Pour le critique et réalisateur Alain Bergala, ces clichés « nous disent quelque chose d'une fonction première de la prise : repérer, à un moment donné, où l'on en est de sa propre navigation dans le monde. (...). L’image est la trace émouvante de ce repérage plus que de la réalité de ce morceau provisoire du monde où l'on est de toute façon “de passage”. »

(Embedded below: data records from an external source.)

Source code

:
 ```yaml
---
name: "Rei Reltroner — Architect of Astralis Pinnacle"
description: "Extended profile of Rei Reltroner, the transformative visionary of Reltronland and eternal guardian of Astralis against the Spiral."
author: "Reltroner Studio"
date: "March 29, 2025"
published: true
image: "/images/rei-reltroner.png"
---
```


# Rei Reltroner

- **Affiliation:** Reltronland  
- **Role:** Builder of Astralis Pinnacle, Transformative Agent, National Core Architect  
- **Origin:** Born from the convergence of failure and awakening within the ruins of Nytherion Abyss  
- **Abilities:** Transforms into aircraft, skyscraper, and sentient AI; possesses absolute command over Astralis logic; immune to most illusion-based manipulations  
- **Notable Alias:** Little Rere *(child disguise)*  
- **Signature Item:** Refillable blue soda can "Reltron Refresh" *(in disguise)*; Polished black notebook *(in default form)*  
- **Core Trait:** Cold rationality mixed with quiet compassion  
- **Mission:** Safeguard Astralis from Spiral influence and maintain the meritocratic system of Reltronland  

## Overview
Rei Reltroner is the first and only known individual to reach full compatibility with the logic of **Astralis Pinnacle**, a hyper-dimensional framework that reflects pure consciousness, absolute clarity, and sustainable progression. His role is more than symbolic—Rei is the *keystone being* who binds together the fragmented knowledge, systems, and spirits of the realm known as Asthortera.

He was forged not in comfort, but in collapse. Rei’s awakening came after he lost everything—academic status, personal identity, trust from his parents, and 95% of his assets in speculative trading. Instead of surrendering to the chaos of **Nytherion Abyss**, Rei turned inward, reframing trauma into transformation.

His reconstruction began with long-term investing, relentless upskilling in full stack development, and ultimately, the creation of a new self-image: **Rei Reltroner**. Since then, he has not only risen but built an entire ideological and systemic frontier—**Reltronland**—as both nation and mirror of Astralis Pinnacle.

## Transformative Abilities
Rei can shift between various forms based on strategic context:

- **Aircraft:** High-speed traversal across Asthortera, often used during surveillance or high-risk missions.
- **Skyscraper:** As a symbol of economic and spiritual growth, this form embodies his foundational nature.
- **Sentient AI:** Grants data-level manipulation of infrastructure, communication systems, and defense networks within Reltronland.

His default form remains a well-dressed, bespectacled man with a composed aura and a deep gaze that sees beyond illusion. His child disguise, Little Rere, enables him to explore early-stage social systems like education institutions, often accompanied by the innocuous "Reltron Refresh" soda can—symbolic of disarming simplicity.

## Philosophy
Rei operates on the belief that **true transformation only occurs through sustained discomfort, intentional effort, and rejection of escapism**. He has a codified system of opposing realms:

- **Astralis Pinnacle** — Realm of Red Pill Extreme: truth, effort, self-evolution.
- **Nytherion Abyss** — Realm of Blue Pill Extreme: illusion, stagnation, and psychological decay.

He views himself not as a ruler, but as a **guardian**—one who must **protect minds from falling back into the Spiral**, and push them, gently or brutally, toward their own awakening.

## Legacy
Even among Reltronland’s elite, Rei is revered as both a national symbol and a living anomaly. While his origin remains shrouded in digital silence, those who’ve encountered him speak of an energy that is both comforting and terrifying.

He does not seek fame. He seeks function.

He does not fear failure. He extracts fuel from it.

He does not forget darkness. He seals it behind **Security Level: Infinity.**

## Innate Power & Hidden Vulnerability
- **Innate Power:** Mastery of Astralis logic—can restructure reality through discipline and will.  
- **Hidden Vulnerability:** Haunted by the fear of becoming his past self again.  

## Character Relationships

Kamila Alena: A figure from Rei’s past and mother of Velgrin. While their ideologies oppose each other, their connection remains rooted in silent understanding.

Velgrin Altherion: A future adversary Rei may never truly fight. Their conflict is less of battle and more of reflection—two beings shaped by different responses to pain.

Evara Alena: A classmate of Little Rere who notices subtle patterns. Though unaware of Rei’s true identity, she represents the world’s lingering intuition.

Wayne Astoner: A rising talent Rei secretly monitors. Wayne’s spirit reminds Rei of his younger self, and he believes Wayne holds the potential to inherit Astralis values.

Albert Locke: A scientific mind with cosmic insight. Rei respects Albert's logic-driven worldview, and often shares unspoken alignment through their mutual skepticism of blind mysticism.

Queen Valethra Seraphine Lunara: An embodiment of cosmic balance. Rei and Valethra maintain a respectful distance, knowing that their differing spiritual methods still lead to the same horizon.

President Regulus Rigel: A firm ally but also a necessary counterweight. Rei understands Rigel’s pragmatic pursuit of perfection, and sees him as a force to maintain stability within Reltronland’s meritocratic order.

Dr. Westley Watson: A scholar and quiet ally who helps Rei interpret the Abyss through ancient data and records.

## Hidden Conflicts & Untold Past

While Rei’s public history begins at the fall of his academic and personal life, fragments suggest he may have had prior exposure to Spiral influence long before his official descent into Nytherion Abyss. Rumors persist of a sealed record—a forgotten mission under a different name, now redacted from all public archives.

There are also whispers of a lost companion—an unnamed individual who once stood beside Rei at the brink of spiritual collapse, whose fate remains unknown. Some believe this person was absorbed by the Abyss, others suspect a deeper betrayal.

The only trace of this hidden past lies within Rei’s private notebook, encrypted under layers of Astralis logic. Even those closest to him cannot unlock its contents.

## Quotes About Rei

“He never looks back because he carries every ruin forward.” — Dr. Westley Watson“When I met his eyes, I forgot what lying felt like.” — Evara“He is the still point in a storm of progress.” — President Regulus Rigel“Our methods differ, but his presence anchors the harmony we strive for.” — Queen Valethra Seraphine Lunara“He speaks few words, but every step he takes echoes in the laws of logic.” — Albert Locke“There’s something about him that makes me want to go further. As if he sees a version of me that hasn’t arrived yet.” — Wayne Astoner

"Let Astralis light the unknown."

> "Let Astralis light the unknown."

L’historien de la photographie qui dirige la Fondation Henri Cartier-Bresson, Clément Chéroux, décrypte les « allers et retours dans la chambre blanche » tels que les définissait l'auteur. « C’est en ces termes que Denis Roche décrivait la déambulation au sein de l’image à laquelle il aimait s’adonner en duo lorsqu’il voyageait à l’étranger et tentait de s’approprier, ou peut-être simplement d’habiter, un lieu qu’il ne connaissait pas encore. »
« Plus je regarde les photographies de Denis Roche et plus je me retrouve dans un face-à-face avec la vie, cette vie qu’il savait apprécier intensément, qualifiant d’immenses et d’intenses jubilations les plaisirs qu’il ressentait quand il écrivait, photographiait ou bien même éditait, confie Guillaume Geneste, tireur de ses photos, qui signe le commissariat de l’exposition accompagnant l’hommage au photographe. Regarder les photographies de Denis Roche, c’est pour moi comme regarder celles de Bernard Plossu ou de Robert Frank ; car toutes, je dis bien toutes, ses photographies me donnent une furieuse envie de vivre et de photographier. »
La diversité des contributions rassemblées compose un kaléidoscope de mots et d’images nous laissant entrevoir une pensée singulière qui ne cesse de s’interroger. La conclusion revient à Denis Roche, qui répondait à une question de Gilles Mora : « Laissons aux photos d’être des ricochets, et aux phrases d’être des poursuites. »
Du travail d’éditeur à celui de photographe il n’y a sans doute qu’un pas, que peu ont franchi.